— ACTION ITEM —
Restate the data word for word and leave the images out.

Saved data entries
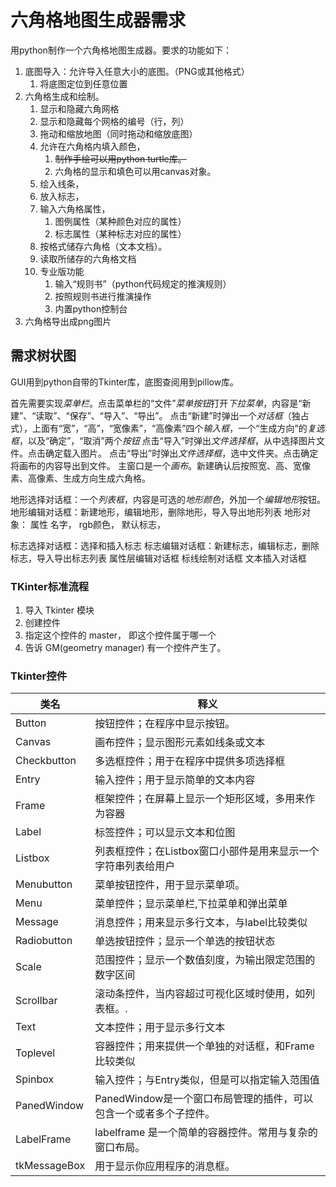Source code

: # 六角格地图生成器需求

用python制作一个六角格地图生成器。要求的功能如下：

1. 底图导入：允许导入任意大小的底图。（PNG或其他格式）
   1. 将底图定位到任意位置
2. 六角格生成和绘制。
   1. 显示和隐藏六角网格
   2. 显示和隐藏每个网格的编号（行，列）
   3. 拖动和缩放地图（同时拖动和缩放底图）
   4. 允许在六角格内填入颜色，
      1. ~~制作手绘可以用python turtle库。~~
      2. 六角格的显示和填色可以用canvas对象。
   5. 绘入线条，
   6. 放入标志，
   7. 输入六角格属性，
      1. 图例属性（某种颜色对应的属性）
      2. 标志属性（某种标志对应的属性）
   8. 按格式储存六角格（文本文档）。
   9. 读取所储存的六角格文档
   10. 专业版功能
       1. 输入“规则书”（python代码规定的推演规则）
       2. 按照规则书进行推演操作
       3. 内置python控制台
3. 六角格导出成png图片

## 需求树状图

GUI用到python自带的Tkinter库，底图查阅用到pillow库。

首先需要实现*菜单栏*。点击菜单栏的“文件”*菜单按钮*打开*下拉菜单*，内容是“新建”、“读取”、“保存”、“导入”、“导出”。
点击“新建”时弹出一个*对话框*（独占式），上面有“宽”，“高”，“宽像素”，“高像素”四个*输入框*，一个“生成方向”的*复选框*，以及“确定”，“取消”两个*按钮*
点击“导入”时弹出*文件选择框*，从中选择图片文件。点击确定载入图片。
点击“导出”时弹出*文件选择框*，选中文件夹。点击确定将画布的内容导出到文件。
主窗口是一个*画布*。新建确认后按照宽、高、宽像素、高像素、生成方向生成六角格。

地形选择对话框：一个*列表框*，内容是可选的*地形颜色*，外加一个*编辑地形*按钮。
地形编辑对话框：新建地形，编辑地形，删除地形，导入导出地形列表
   地形对象：
   属性
   名字，
   rgb颜色，
   默认标志，
   
标志选择对话框：选择和插入标志
标志编辑对话框：新建标志，编辑标志，删除标志，导入导出标志列表
属性层编辑对话框
标线绘制对话框
文本插入对话框

### TKinter标准流程

1. 导入 Tkinter 模块
2. 创建控件
3. 指定这个控件的 master， 即这个控件属于哪一个
4. 告诉 GM(geometry manager) 有一个控件产生了。

### Tkinter控件
|类名|释义|
|-|-|
|Button|按钮控件；在程序中显示按钮。|
|Canvas|画布控件；显示图形元素如线条或文本|
|Checkbutton|多选框控件；用于在程序中提供多项选择框|
|Entry|输入控件；用于显示简单的文本内容|
|Frame|框架控件；在屏幕上显示一个矩形区域，多用来作为容器|
|Label|标签控件；可以显示文本和位图|
|Listbox|列表框控件；在Listbox窗口小部件是用来显示一个字符串列表给用户|
|Menubutton|菜单按钮控件，用于显示菜单项。|
|Menu|菜单控件；显示菜单栏,下拉菜单和弹出菜单|
|Message|消息控件；用来显示多行文本，与label比较类似|
|Radiobutton|单选按钮控件；显示一个单选的按钮状态|
|Scale|范围控件；显示一个数值刻度，为输出限定范围的数字区间|
|Scrollbar|滚动条控件，当内容超过可视化区域时使用，如列表框。.|
|Text|文本控件；用于显示多行文本|
|Toplevel|容器控件；用来提供一个单独的对话框，和Frame比较类似|
|Spinbox|输入控件；与Entry类似，但是可以指定输入范围值|
|PanedWindow|PanedWindow是一个窗口布局管理的插件，可以包含一个或者多个子控件。|
|LabelFrame|labelframe 是一个简单的容器控件。常用与复杂的窗口布局。|
|tkMessageBox|用于显示你应用程序的消息框。|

— EXERCISE SOLUTION —
Source code

: # 六角格地图生成器需求

用python制作一个六角格地图生成器。要求的功能如下：

1. 底图导入：允许导入任意大小的底图。（PNG或其他格式）
   1. 将底图定位到任意位置
2. 六角格生成和绘制。
   1. 显示和隐藏六角网格
   2. 显示和隐藏每个网格的编号（行，列）
   3. 拖动和缩放地图（同时拖动和缩放底图）
   4. 允许在六角格内填入颜色，
      1. ~~制作手绘可以用python turtle库。~~
      2. 六角格的显示和填色可以用canvas对象。
   5. 绘入线条，
   6. 放入标志，
   7. 输入六角格属性，
      1. 图例属性（某种颜色对应的属性）
      2. 标志属性（某种标志对应的属性）
   8. 按格式储存六角格（文本文档）。
   9. 读取所储存的六角格文档
   10. 专业版功能
       1. 输入“规则书”（python代码规定的推演规则）
       2. 按照规则书进行推演操作
       3. 内置python控制台
3. 六角格导出成png图片

## 需求树状图

GUI用到python自带的Tkinter库，底图查阅用到pillow库。

首先需要实现*菜单栏*。点击菜单栏的“文件”*菜单按钮*打开*下拉菜单*，内容是“新建”、“读取”、“保存”、“导入”、“导出”。
点击“新建”时弹出一个*对话框*（独占式），上面有“宽”，“高”，“宽像素”，“高像素”四个*输入框*，一个“生成方向”的*复选框*，以及“确定”，“取消”两个*按钮*
点击“导入”时弹出*文件选择框*，从中选择图片文件。点击确定载入图片。
点击“导出”时弹出*文件选择框*，选中文件夹。点击确定将画布的内容导出到文件。
主窗口是一个*画布*。新建确认后按照宽、高、宽像素、高像素、生成方向生成六角格。

地形选择对话框：一个*列表框*，内容是可选的*地形颜色*，外加一个*编辑地形*按钮。
地形编辑对话框：新建地形，编辑地形，删除地形，导入导出地形列表
   地形对象：
   属性
   名字，
   rgb颜色，
   默认标志，
   
标志选择对话框：选择和插入标志
标志编辑对话框：新建标志，编辑标志，删除标志，导入导出标志列表
属性层编辑对话框
标线绘制对话框
文本插入对话框

### TKinter标准流程

1. 导入 Tkinter 模块
2. 创建控件
3. 指定这个控件的 master， 即这个控件属于哪一个
4. 告诉 GM(geometry manager) 有一个控件产生了。

### Tkinter控件
|类名|释义|
|-|-|
|Button|按钮控件；在程序中显示按钮。|
|Canvas|画布控件；显示图形元素如线条或文本|
|Checkbutton|多选框控件；用于在程序中提供多项选择框|
|Entry|输入控件；用于显示简单的文本内容|
|Frame|框架控件；在屏幕上显示一个矩形区域，多用来作为容器|
|Label|标签控件；可以显示文本和位图|
|Listbox|列表框控件；在Listbox窗口小部件是用来显示一个字符串列表给用户|
|Menubutton|菜单按钮控件，用于显示菜单项。|
|Menu|菜单控件；显示菜单栏,下拉菜单和弹出菜单|
|Message|消息控件；用来显示多行文本，与label比较类似|
|Radiobutton|单选按钮控件；显示一个单选的按钮状态|
|Scale|范围控件；显示一个数值刻度，为输出限定范围的数字区间|
|Scrollbar|滚动条控件，当内容超过可视化区域时使用，如列表框。.|
|Text|文本控件；用于显示多行文本|
|Toplevel|容器控件；用来提供一个单独的对话框，和Frame比较类似|
|Spinbox|输入控件；与Entry类似，但是可以指定输入范围值|
|PanedWindow|PanedWindow是一个窗口布局管理的插件，可以包含一个或者多个子控件。|
|LabelFrame|labelframe 是一个简单的容器控件。常用与复杂的窗口布局。|
|tkMessageBox|用于显示你应用程序的消息框。|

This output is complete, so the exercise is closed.